A reportagem entrou em contato com a Turfik Comércio de Frutas e com seu proprietário, Oswaldo de Luca Junior, donos do helicóptero, mas não obteve retorno.

O acidente aconteceu na manhã de domingo, no Recreio dos Bandeirantes, zona sudoeste do Rio. Segundo o Corpo de Bombeiros, os helicópteros se chocaram no ar e caíram em um pátio com carros elétricos estacionados no Recreio dos Bandeirantes. Uma das aeronaves explodiu ao bater no chão e as chamas se alastraram pelos veículos. As baterias elétricas também explodiram. Ao menos 20 carros foram atingidos.

Cinco das vítimas fatais estavam no PP-MAC. Entre os mortos no acidente estão o cantor e produtor americano Oliver Tree e o youtuber argentino, seguidos por milhões de pessoas em redes sociais.
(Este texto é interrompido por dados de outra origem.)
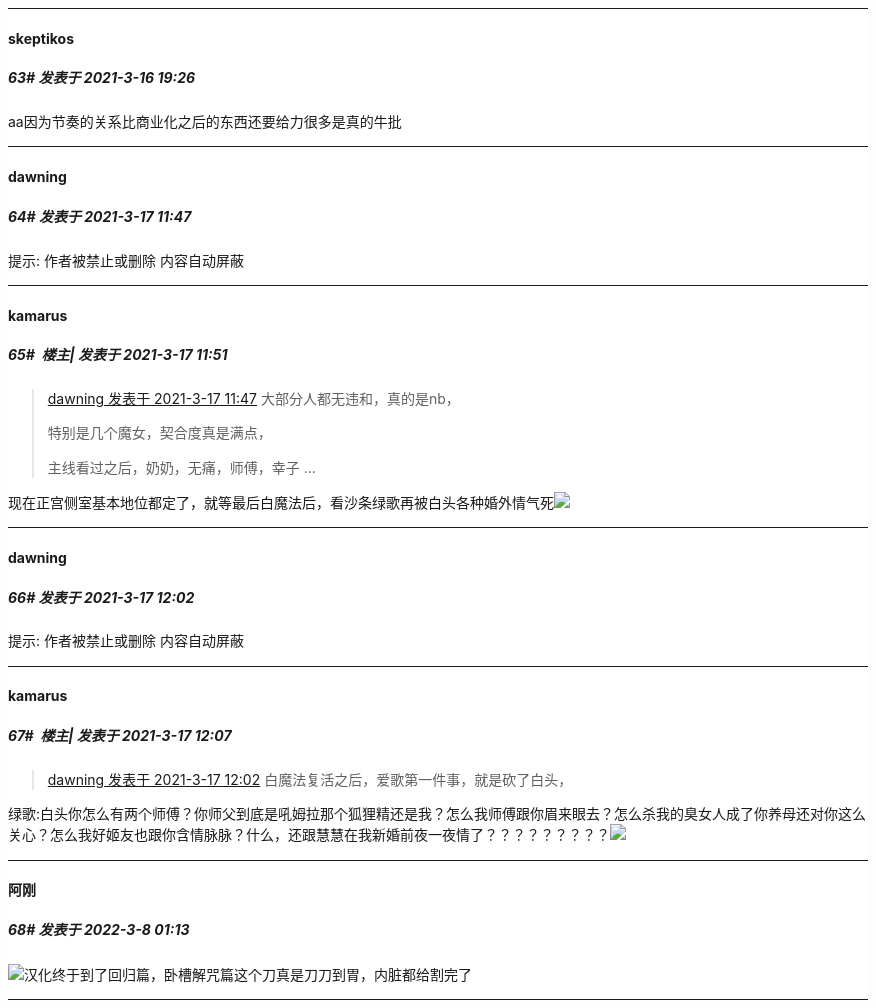 *****

####  skeptikos  
##### 63#       发表于 2021-3-16 19:26

aa因为节奏的关系比商业化之后的东西还要给力很多是真的牛批

*****

####  dawning  
##### 64#       发表于 2021-3-17 11:47

提示: 作者被禁止或删除 内容自动屏蔽

*****

####  kamarus  
##### 65#         楼主| 发表于 2021-3-17 11:51

<blockquote><a href="httphttps://bbs.saraba1st.com/2b/forum.php?mod=redirect&amp;goto=findpost&amp;pid=50651191&amp;ptid=1959876" target="_blank">dawning 发表于 2021-3-17 11:47</a>
大部分人都无违和，真的是nb，

特别是几个魔女，契合度真是满点，

主线看过之后，奶奶，无痛，师傅，幸子 ...</blockquote>
现在正宫侧室基本地位都定了，就等最后白魔法后，看沙条绿歌再被白头各种婚外情气死<img src="https://static.saraba1st.com/image/smiley/face2017/037.png" referrerpolicy="no-referrer">

*****

####  dawning  
##### 66#       发表于 2021-3-17 12:02

提示: 作者被禁止或删除 内容自动屏蔽

*****

####  kamarus  
##### 67#         楼主| 发表于 2021-3-17 12:07

<blockquote><a href="httphttps://bbs.saraba1st.com/2b/forum.php?mod=redirect&amp;goto=findpost&amp;pid=50651380&amp;ptid=1959876" target="_blank">dawning 发表于 2021-3-17 12:02</a>
白魔法复活之后，爱歌第一件事，就是砍了白头，</blockquote>
绿歌:白头你怎么有两个师傅？你师父到底是吼姆拉那个狐狸精还是我？怎么我师傅跟你眉来眼去？怎么杀我的臭女人成了你养母还对你这么关心？怎么我好姬友也跟你含情脉脉？什么，还跟慧慧在我新婚前夜一夜情了？？？？？？？？？<img src="https://static.saraba1st.com/image/smiley/face2017/134.png" referrerpolicy="no-referrer">

*****

####  阿刚  
##### 68#       发表于 2022-3-8 01:13

<img src="https://static.saraba1st.com/image/smiley/face2017/130.png" referrerpolicy="no-referrer">汉化终于到了回归篇，卧槽解咒篇这个刀真是刀刀到胃，内脏都给割完了

*****
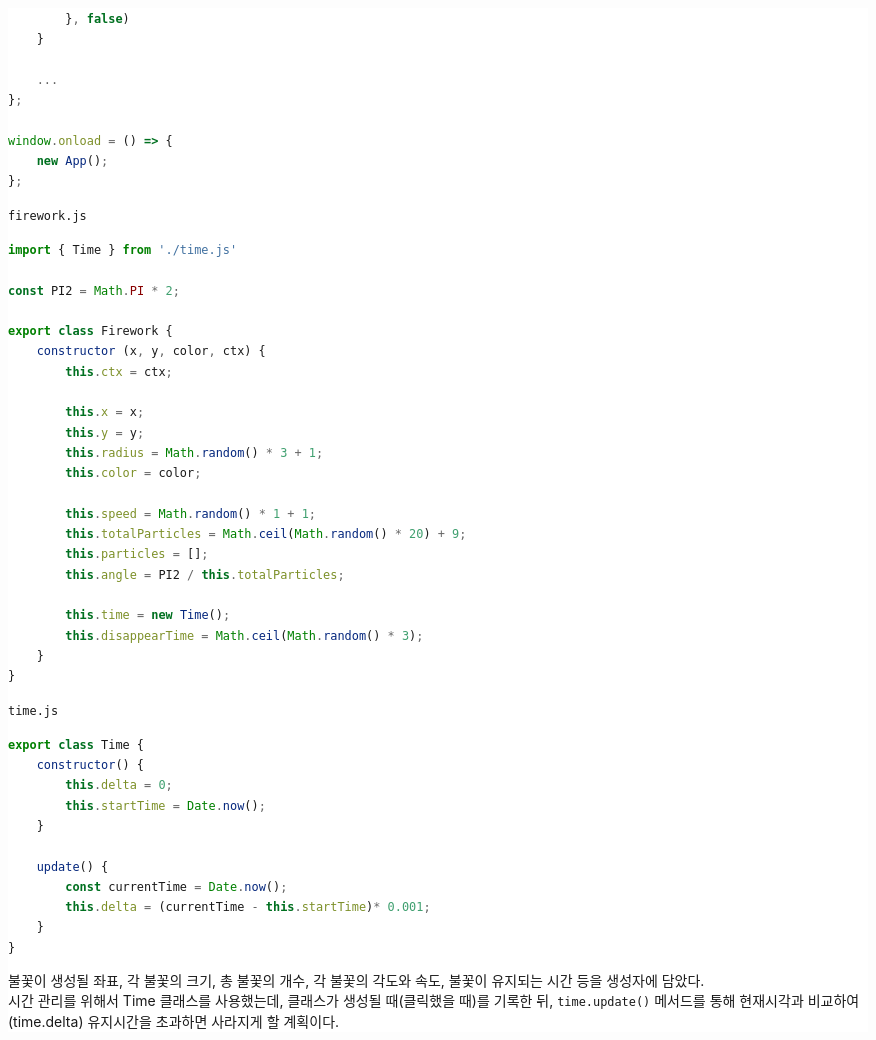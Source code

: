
 ```js
        }, false)
    }

    ...
};

window.onload = () => {
    new App();
};
```

`firework.js`
```js
import { Time } from './time.js'

const PI2 = Math.PI * 2;

export class Firework {
    constructor (x, y, color, ctx) {
        this.ctx = ctx;

        this.x = x;
        this.y = y;
        this.radius = Math.random() * 3 + 1;
        this.color = color;
        
        this.speed = Math.random() * 1 + 1;
        this.totalParticles = Math.ceil(Math.random() * 20) + 9;
        this.particles = [];
        this.angle = PI2 / this.totalParticles;

        this.time = new Time();
        this.disappearTime = Math.ceil(Math.random() * 3);
    }
}
```

`time.js`
```js
export class Time {
    constructor() {
        this.delta = 0;
        this.startTime = Date.now();
    }

    update() {
        const currentTime = Date.now();
        this.delta = (currentTime - this.startTime)* 0.001;
    }
}
```
불꽃이 생성될 좌표, 각 불꽃의 크기, 총 불꽃의 개수, 각 불꽃의 각도와 속도, 불꽃이 유지되는 시간 등을 생성자에 담았다.<br>
시간 관리를 위해서 Time 클래스를 사용했는데, 클래스가 생성될 때(클릭했을 때)를 기록한 뒤, `time.update()` 메서드를 통해 현재시각과 비교하여(time.delta) 유지시간을 초과하면 사라지게 할 계획이다.<br>
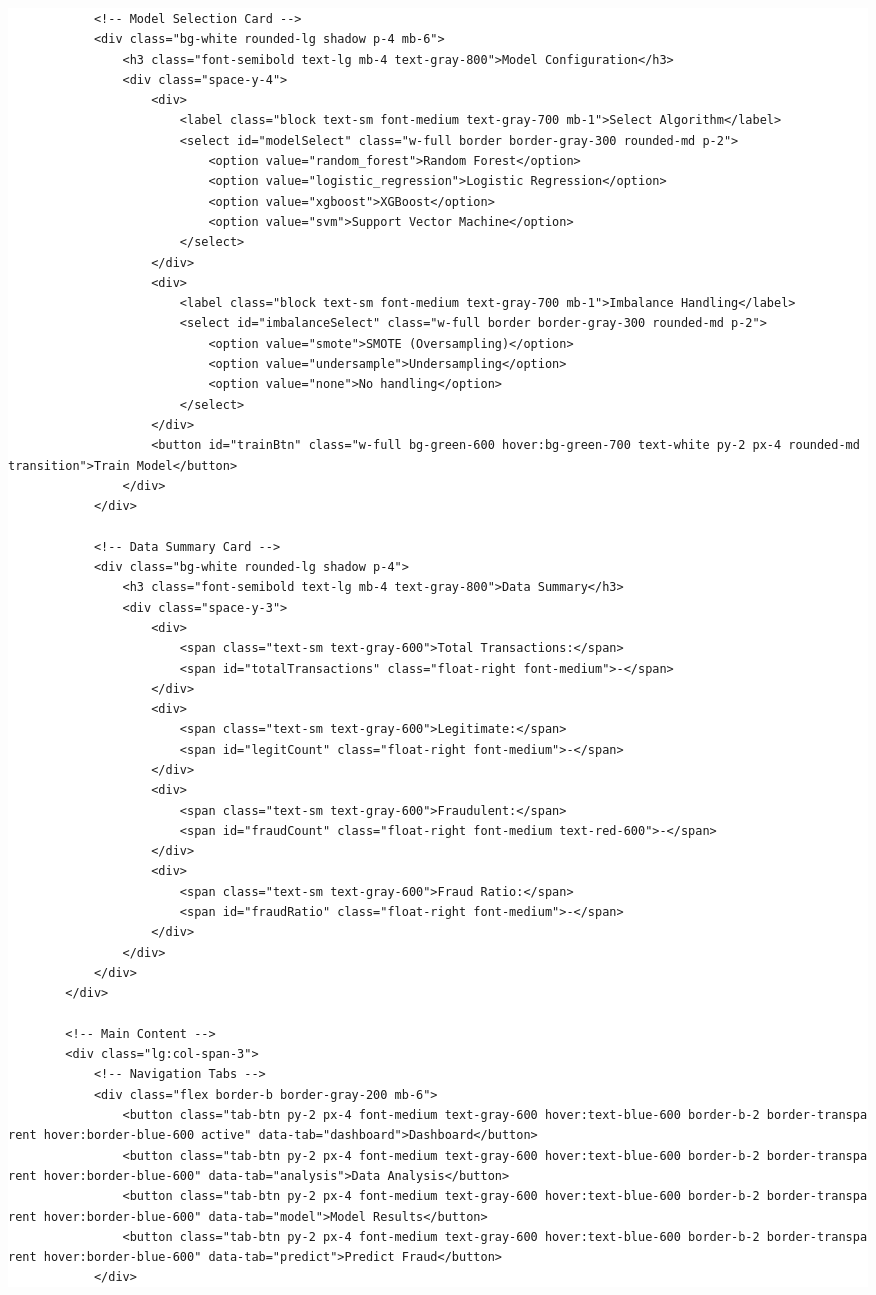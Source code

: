                 <!-- Model Selection Card -->
                <div class="bg-white rounded-lg shadow p-4 mb-6">
                    <h3 class="font-semibold text-lg mb-4 text-gray-800">Model Configuration</h3>
                    <div class="space-y-4">
                        <div>
                            <label class="block text-sm font-medium text-gray-700 mb-1">Select Algorithm</label>
                            <select id="modelSelect" class="w-full border border-gray-300 rounded-md p-2">
                                <option value="random_forest">Random Forest</option>
                                <option value="logistic_regression">Logistic Regression</option>
                                <option value="xgboost">XGBoost</option>
                                <option value="svm">Support Vector Machine</option>
                            </select>
                        </div>
                        <div>
                            <label class="block text-sm font-medium text-gray-700 mb-1">Imbalance Handling</label>
                            <select id="imbalanceSelect" class="w-full border border-gray-300 rounded-md p-2">
                                <option value="smote">SMOTE (Oversampling)</option>
                                <option value="undersample">Undersampling</option>
                                <option value="none">No handling</option>
                            </select>
                        </div>
                        <button id="trainBtn" class="w-full bg-green-600 hover:bg-green-700 text-white py-2 px-4 rounded-md transition">Train Model</button>
                    </div>
                </div>

                <!-- Data Summary Card -->
                <div class="bg-white rounded-lg shadow p-4">
                    <h3 class="font-semibold text-lg mb-4 text-gray-800">Data Summary</h3>
                    <div class="space-y-3">
                        <div>
                            <span class="text-sm text-gray-600">Total Transactions:</span>
                            <span id="totalTransactions" class="float-right font-medium">-</span>
                        </div>
                        <div>
                            <span class="text-sm text-gray-600">Legitimate:</span>
                            <span id="legitCount" class="float-right font-medium">-</span>
                        </div>
                        <div>
                            <span class="text-sm text-gray-600">Fraudulent:</span>
                            <span id="fraudCount" class="float-right font-medium text-red-600">-</span>
                        </div>
                        <div>
                            <span class="text-sm text-gray-600">Fraud Ratio:</span>
                            <span id="fraudRatio" class="float-right font-medium">-</span>
                        </div>
                    </div>
                </div>
            </div>

            <!-- Main Content -->
            <div class="lg:col-span-3">
                <!-- Navigation Tabs -->
                <div class="flex border-b border-gray-200 mb-6">
                    <button class="tab-btn py-2 px-4 font-medium text-gray-600 hover:text-blue-600 border-b-2 border-transparent hover:border-blue-600 active" data-tab="dashboard">Dashboard</button>
                    <button class="tab-btn py-2 px-4 font-medium text-gray-600 hover:text-blue-600 border-b-2 border-transparent hover:border-blue-600" data-tab="analysis">Data Analysis</button>
                    <button class="tab-btn py-2 px-4 font-medium text-gray-600 hover:text-blue-600 border-b-2 border-transparent hover:border-blue-600" data-tab="model">Model Results</button>
                    <button class="tab-btn py-2 px-4 font-medium text-gray-600 hover:text-blue-600 border-b-2 border-transparent hover:border-blue-600" data-tab="predict">Predict Fraud</button>
                </div>
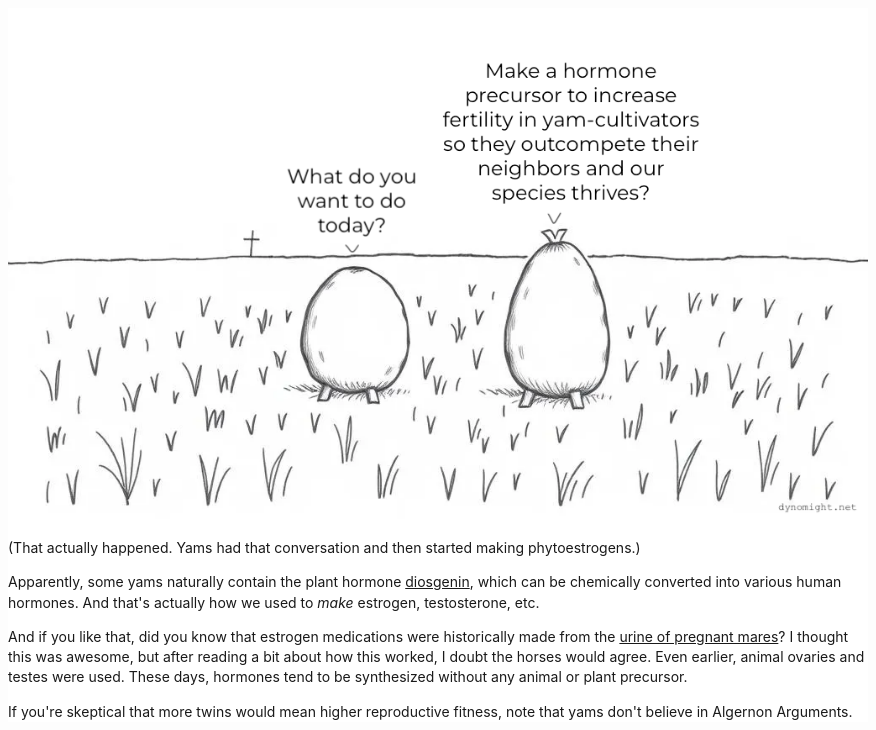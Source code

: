 ![](/img/links-3/yams-cartoon.png)

(That actually happened. Yams had that conversation and then started making phytoestrogens.)

Apparently, some yams naturally contain the plant hormone [diosgenin](https://en.wikipedia.org/wiki/Diosgenin), which can be chemically converted into various human hormones. And that's actually how we used to *make* estrogen, testosterone, etc.

And if you like that, did you know that estrogen medications were historically made from the [urine of pregnant mares](https://en.wikipedia.org/wiki/Conjugated_estrogens)? I thought this was awesome, but after reading a bit about how this worked, I doubt the horses would agree. Even earlier, animal ovaries and testes were used. These days, hormones tend to be synthesized without any animal or plant precursor.

If you're skeptical that more twins would mean higher reproductive fitness, note that yams don't believe in Algernon Arguments.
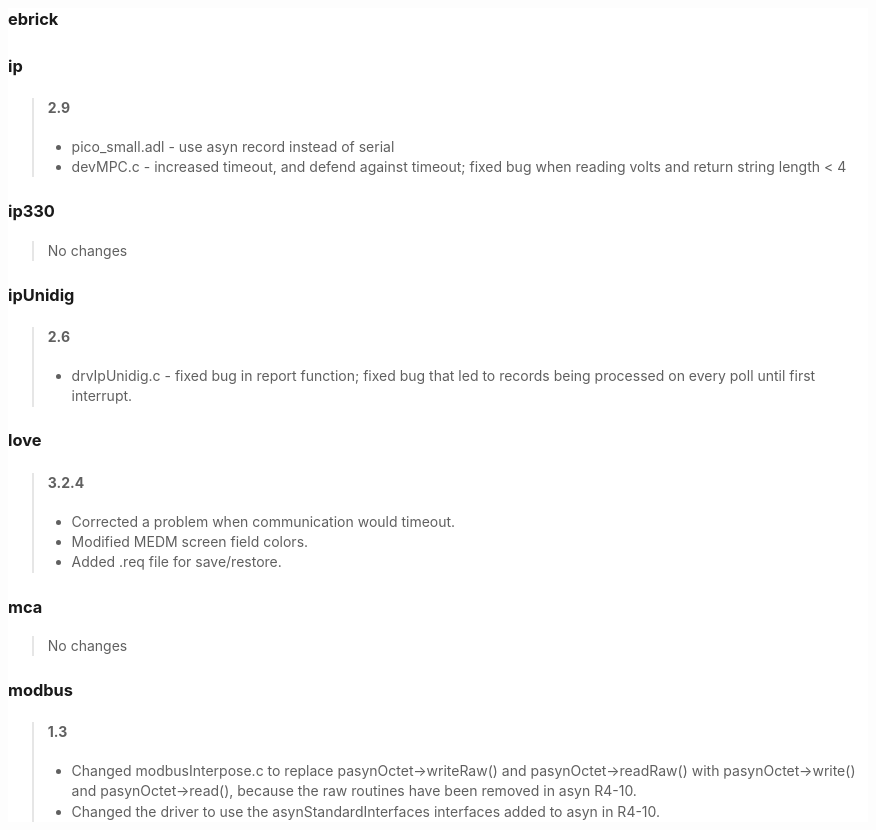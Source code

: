 <h3>ebrick</h3>
<blockquote>
</blockquote>

<h3>ip</h3>
<blockquote>
<h4>2.9</h4>
<ul>
<li>pico_small.adl - use asyn record instead of serial
<li>devMPC.c - increased timeout, and defend against timeout; fixed bug when reading volts and return string length < 4
</ul>
</blockquote>

<h3>ip330</h3>
<blockquote>
No changes
</blockquote>

<h3>ipUnidig</h3>
<blockquote>
<h4>2.6</h4>
<ul>
   <li>drvIpUnidig.c - fixed bug in report function; fixed bug that led to records
   being processed on every poll until first interrupt.
</ul>
</blockquote>

<h3>love</h3>
<blockquote>
<h4>3.2.4</h4>
<UL>
	<LI>Corrected a problem when communication would timeout.
	<LI>Modified MEDM screen field colors.
	<LI>Added .req file for save/restore.
</UL>
</blockquote>

<h3>mca</h3>
<blockquote>
No changes
</blockquote>

<h3>modbus</h3>
<blockquote>
<h4>1.3</h4>
  <ul>
    <li>Changed modbusInterpose.c to replace pasynOctet->writeRaw() and pasynOctet->readRaw()
      with pasynOctet->write() and pasynOctet->read(), because the raw routines have been
      removed in asyn R4-10.</li>
    <li>Changed the driver to use the asynStandardInterfaces interfaces added to asyn
      in R4-10.</li>
  </ul>
</blockquote>
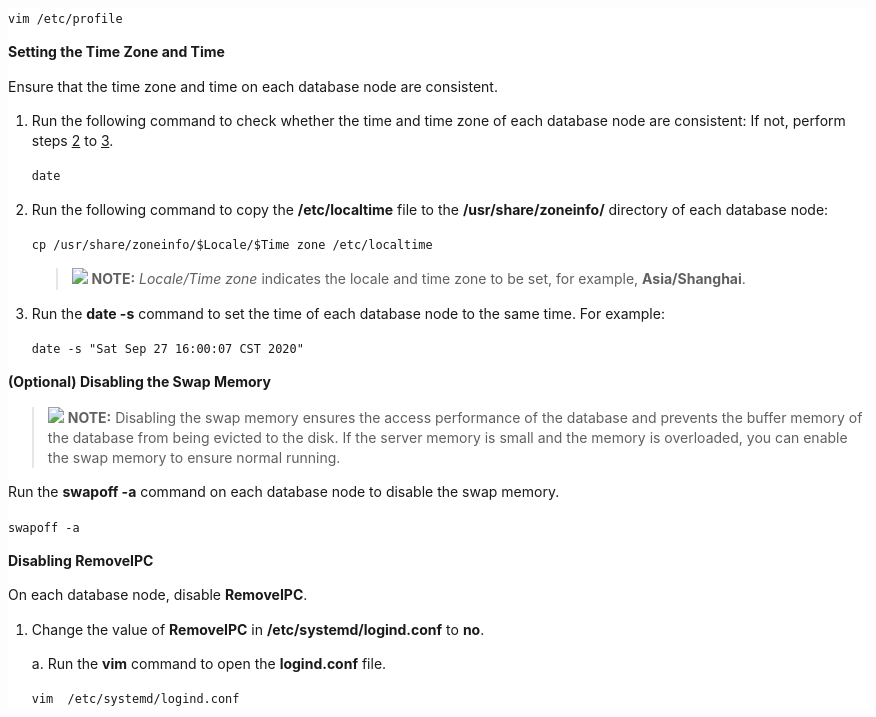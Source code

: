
 ```
vim /etc/profile
```

**Setting the Time Zone and Time**

Ensure that the time zone and time on each database node are consistent.

1.  Run the following command to check whether the time and time zone of each database node are consistent: If not, perform steps  [2](#en-us_topic_0283136490_li1238816343545)  to  [3](#en-us_topic_0283136490_li153615819546).

    ```
    date
    ```

2.  <a name="en-us_topic_0283136490_li1238816343545"></a>Run the following command to copy the  **/etc/localtime**  file to the  **/usr/share/zoneinfo/**  directory of each database node:

    ```
    cp /usr/share/zoneinfo/$Locale/$Time zone /etc/localtime
    ```

    >![](public_sys-resources/icon-note.gif) **NOTE:** 
    >*$Locale/$Time zone*  indicates the locale and time zone to be set, for example,  **Asia/Shanghai**.

3.  <a name="en-us_topic_0283136490_li153615819546"></a>Run the  **date -s**  command to set the time of each database node to the same time. For example:

    ```
    date -s "Sat Sep 27 16:00:07 CST 2020"
    ```


**\(Optional\) Disabling the Swap Memory**

>![](public_sys-resources/icon-note.gif) **NOTE:** 
>Disabling the swap memory ensures the access performance of the database and prevents the buffer memory of the database from being evicted to the disk. If the server memory is small and the memory is overloaded, you can enable the swap memory to ensure normal running.

Run the  **swapoff -a**  command on each database node to disable the swap memory.

```
swapoff -a
```

**Disabling RemoveIPC**

On each database node, disable  **RemoveIPC**.

1. <a name="en-us_topic_0283136490_en-us_topic_0241802566_li17785744466"></a> Change the value of **RemoveIPC** in **/etc/systemd/logind.conf** to **no**.

   a. Run the **vim** command to open the **logind.conf** file.

   ```
   vim  /etc/systemd/logind.conf
   ```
Conforme a Anac, a aeronave PP-MAC foi autuada por recusa de informações à agência durante a 'Operação Voe Seguro" realizada nos aeródromos do Estado do Rio de Janeiro, em 2025 e 2026. Nessas fiscalizações, a aeronave não foi encontrada. Embora estivesse em situação de voo regular, a PP-MAC não tinha autorização para operar como táxi aéreo.

A agência informou que apura todas as informações de sua competência a respeito das circunstâncias da operação envolvendo as aeronaves PP-MAC e PR-DJJ - o outro helicóptero envolvido no acidente -, o que abrange levantamento e análise de dados sobre a regularidade das aeronaves, dos pilotos e do tipo de operação realizada. "Ambas as aeronaves estavam regulares para realizar voos na modalidade de aviação privada, ou seja, em benefício exclusivo próprio do operador ou proprietário, bem como seus convidados, não podendo ser remunerados ou compensados financeiramente por terceiros", disse, em nota.

No segundo helicóptero, estava apenas o piloto, que não sobreviveu à queda da aeronave. Segundo a agência, o que se pretende identificar é se algum dos helicópteros operava em segmento distinto daquele autorizado pela Anac, como o remunerado (táxi-aéreo), o que caracterizaria transporte aéreo clandestino. "Para operar nesse segmento, o piloto e a aeronave devem estar vinculados a uma empresa de táxi-aéreo certificada", acrescenta.

Já as causas do acidente são investigadas pela Força Aérea Brasileira (FAB), por meio do Centro de Investigação e Prevenção de Acidentes Aeronáuticos (Cenipa). Além da apuração conduzida pelo Cenipa, o acidente é investigado também pela Polícia Civil, através da 42.ª DP (Recreio dos Bandeirantes).